# With AI2, Machine Learning and Analysts Come Together to Impress, Part 2: The Algorithms

*This is the second installment in a three-part series covering AI2 and machine learning. Be sure to read* *Part 1* *for an introduction to AI2.*

AI2 is an “analyst-in-the-loop” system, meaning that it exploits the expertise of a security analyst to improve itself. A “human-in-the-loop” system is used to generate more supervised examples for the machine learning stage to use in an iterative training algorithm. This is exactly what AI2 does, allowing feedback to make the machine gradually smarter in the security domain.

## AI2: All About Algorithms

According to the paper “AI2: Training a big data machine to defend,” the system consists of four components:

- A big data behavioral analytics platform;
- An ensemble of outlier detection methods;
- A mechanism to obtain feedback from security analysts; and
- A supervised learning module.

According to the paper, the system mines logs from web servers and firewalls. The web logs are to prevent web attacks while specifically indicating the use of firewall logs to stop data exfiltration. This is an interesting use case and is often difficult to detect. There are extremely sophisticated ways of exfiltrating data, many of which would not be noted in firewall logs. The use of covert channels can be nearly impossible to detect.

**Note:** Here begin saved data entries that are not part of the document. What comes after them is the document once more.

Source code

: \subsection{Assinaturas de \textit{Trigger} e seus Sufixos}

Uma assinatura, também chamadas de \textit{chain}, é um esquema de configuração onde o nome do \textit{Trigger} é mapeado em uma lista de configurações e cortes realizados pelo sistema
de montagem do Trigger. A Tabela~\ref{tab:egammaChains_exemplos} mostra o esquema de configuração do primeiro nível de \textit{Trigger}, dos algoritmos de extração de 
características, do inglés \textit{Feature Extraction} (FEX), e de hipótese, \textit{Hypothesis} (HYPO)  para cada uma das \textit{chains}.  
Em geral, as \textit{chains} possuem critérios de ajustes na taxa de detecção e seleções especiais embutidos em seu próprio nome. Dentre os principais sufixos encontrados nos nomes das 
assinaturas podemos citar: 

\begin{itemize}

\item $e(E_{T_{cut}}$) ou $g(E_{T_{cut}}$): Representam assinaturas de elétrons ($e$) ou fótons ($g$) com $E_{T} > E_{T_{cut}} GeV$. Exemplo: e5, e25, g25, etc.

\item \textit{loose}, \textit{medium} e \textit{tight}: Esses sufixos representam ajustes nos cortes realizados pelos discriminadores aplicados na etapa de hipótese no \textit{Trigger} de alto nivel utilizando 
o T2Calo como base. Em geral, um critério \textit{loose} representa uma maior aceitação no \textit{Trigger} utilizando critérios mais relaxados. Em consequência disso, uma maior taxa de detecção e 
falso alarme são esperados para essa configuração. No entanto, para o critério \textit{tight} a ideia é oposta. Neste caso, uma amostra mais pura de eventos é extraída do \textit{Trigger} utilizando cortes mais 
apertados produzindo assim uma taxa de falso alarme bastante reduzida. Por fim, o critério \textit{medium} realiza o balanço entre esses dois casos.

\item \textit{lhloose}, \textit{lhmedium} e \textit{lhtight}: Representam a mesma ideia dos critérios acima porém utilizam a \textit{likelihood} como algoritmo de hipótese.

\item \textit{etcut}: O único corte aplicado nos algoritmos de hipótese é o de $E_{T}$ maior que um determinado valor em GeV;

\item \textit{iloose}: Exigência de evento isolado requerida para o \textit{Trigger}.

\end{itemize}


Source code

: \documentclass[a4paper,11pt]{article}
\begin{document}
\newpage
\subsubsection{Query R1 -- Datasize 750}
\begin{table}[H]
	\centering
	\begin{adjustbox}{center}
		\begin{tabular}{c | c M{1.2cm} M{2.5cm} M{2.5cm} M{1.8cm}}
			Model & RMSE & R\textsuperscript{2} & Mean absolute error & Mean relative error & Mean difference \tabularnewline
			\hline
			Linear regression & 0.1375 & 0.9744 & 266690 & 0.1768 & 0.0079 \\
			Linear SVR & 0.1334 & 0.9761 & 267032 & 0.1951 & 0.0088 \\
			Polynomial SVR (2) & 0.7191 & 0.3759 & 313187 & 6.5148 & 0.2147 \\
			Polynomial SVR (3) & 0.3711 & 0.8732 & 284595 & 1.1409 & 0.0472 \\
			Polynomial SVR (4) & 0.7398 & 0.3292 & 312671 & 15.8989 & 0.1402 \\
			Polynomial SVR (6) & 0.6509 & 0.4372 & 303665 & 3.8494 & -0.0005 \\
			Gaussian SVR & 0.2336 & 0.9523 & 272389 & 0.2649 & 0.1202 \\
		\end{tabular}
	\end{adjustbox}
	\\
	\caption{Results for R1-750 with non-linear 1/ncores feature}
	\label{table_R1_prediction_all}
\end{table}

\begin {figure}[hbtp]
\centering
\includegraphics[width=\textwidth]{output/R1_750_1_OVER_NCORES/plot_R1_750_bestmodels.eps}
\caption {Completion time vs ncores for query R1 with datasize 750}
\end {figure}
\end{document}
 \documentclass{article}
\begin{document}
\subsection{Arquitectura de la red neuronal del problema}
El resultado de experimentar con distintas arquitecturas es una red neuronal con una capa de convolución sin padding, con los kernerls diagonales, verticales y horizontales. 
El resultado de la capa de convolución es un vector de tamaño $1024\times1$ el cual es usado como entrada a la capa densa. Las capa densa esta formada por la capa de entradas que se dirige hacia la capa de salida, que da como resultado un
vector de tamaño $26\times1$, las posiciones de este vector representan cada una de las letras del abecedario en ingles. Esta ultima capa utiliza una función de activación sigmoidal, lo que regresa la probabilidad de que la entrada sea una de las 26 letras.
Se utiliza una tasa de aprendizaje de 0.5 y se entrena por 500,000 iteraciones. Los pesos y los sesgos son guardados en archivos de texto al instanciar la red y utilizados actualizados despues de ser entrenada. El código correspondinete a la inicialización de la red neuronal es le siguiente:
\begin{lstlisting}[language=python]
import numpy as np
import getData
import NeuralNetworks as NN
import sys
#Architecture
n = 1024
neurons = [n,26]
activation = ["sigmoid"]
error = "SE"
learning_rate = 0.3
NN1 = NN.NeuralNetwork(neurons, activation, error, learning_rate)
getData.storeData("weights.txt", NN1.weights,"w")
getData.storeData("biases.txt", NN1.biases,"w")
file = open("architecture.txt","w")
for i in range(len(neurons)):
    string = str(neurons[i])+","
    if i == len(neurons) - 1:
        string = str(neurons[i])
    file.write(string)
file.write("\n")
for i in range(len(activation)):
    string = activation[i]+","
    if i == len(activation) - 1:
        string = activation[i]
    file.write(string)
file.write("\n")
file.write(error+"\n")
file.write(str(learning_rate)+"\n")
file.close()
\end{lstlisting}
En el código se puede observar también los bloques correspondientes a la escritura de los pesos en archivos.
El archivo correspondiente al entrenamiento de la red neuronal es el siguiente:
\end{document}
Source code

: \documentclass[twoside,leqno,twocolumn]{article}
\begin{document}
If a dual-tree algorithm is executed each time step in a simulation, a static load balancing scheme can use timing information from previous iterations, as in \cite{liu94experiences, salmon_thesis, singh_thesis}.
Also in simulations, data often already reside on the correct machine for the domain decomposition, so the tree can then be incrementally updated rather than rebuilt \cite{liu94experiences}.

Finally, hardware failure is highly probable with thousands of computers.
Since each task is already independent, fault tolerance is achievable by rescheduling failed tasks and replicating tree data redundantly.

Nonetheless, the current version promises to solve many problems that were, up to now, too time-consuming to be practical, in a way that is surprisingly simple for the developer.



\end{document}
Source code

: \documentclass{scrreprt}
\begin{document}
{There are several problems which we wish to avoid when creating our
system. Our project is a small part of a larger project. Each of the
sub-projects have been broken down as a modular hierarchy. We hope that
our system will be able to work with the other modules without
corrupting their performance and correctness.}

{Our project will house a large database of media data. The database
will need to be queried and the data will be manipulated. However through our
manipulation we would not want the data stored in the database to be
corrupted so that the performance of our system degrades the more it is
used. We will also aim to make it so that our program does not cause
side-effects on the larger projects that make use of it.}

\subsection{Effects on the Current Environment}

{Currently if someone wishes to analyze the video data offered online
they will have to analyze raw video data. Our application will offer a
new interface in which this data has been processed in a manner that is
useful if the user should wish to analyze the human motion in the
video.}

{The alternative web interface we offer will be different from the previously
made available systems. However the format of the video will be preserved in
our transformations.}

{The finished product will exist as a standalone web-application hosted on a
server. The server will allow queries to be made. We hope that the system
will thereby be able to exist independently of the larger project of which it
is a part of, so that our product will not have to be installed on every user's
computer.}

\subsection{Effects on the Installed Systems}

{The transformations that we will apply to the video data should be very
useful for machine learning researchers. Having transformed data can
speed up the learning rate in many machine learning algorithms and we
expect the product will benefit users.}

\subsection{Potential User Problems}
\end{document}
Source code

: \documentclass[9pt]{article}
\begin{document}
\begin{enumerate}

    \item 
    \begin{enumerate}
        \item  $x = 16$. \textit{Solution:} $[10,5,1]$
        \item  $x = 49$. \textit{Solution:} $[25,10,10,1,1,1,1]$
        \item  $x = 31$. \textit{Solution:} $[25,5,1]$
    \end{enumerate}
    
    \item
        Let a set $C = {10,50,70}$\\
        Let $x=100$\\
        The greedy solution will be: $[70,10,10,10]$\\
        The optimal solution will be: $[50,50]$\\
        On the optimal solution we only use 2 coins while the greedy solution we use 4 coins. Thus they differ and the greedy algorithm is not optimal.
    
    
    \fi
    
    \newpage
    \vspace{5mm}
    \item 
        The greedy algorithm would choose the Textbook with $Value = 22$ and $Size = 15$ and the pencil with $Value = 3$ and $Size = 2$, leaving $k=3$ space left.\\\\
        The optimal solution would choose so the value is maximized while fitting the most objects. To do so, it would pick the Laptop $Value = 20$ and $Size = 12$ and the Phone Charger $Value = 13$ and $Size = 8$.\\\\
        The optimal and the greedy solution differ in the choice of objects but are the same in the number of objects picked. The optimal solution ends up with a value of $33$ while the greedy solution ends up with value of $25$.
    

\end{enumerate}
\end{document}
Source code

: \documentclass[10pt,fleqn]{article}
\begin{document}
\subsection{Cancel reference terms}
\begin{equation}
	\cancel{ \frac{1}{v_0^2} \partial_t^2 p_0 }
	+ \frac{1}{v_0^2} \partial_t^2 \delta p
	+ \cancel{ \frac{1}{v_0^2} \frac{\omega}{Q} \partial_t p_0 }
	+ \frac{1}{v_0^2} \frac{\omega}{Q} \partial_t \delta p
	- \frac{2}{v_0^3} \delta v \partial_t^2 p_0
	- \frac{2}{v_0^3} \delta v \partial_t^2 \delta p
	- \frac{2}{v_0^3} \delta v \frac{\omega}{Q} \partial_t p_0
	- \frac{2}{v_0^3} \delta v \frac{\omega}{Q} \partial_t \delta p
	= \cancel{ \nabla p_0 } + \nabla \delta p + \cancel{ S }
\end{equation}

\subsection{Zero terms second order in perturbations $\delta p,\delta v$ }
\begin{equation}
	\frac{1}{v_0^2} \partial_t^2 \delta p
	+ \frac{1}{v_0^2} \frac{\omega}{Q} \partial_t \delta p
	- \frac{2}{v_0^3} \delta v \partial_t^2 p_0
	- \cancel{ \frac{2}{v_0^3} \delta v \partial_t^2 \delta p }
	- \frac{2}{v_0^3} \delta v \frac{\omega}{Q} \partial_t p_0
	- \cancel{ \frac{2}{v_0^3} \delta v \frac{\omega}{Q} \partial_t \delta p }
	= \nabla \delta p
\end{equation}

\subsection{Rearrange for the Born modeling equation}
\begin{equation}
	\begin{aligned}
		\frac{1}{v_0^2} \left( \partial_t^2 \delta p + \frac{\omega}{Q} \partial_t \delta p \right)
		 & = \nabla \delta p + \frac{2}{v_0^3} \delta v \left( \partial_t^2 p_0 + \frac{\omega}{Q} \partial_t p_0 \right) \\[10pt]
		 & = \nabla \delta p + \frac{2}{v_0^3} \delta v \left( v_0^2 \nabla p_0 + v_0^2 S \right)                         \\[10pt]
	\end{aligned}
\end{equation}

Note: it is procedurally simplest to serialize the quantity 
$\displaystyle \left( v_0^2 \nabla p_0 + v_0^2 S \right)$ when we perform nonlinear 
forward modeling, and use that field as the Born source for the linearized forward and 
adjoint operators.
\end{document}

It would be easy to extrapolate this system’s consumption of intrusion prevention system (IPS) logs or other log sources in addition to the logs described above. This would allow for the assistance of analysts in a more traditional configuration as well. As for sources of unknown attacks, IT managers could use a protocol decoding engine, which would allow other protocols to be monitored. This analysis could lead to a much more thorough attack discovery system. However, these are items for future work.

The paper’s authors describe two metrics for their data: the size of the raw data set, which in this case over a three month period was 3.6 billion log lines, and the number of unique entities per day, which represents the number of unique IP addresses, users or sessions. The data here involves hundreds of thousands of unique users per day.

## Big Data Behavioral Analytics

The authors, using their domain knowledge, chose users as the analytical unique entity and computed 24 features on a daily basis from the user data. The design goals for the big data platform were to support the analysis of 10 million or more users and to be able to retrieve behavioral signatures for 50,000 entities at a time. A behavioral signature is the series of steps required to perform an attack and may involve several related variables.

The big data system scales by first looking at the log streams, extracting the entities from it and then updating activity records, which are summaries of activities over a very short period of time. In the AI2 platform, the time window is one minute. Then the activity aggregator consolidates the activity records over a larger time window, such as a day. From this, the entity-feature matrix can be populated. The entity-feature matrix is exactly what it sounds like: a matrix with entities in one dimension, and a feature vector in the other. A novel way to accelerate performance is to keep activity records, which overlap (i.e., by the minute, hour, day and week). This reduces the number of records required to compute features for any arbitrary amount of time.

## Outlier Ensemble Detector

The paper describes the ensemble use of three outlier detectors. Outlier detectors are, in this case, equivalent to unsupervised detectors. Outliers are representative of possible attacks in these algorithms. Note that ensemble unsupervised detectors are rare for two reasons.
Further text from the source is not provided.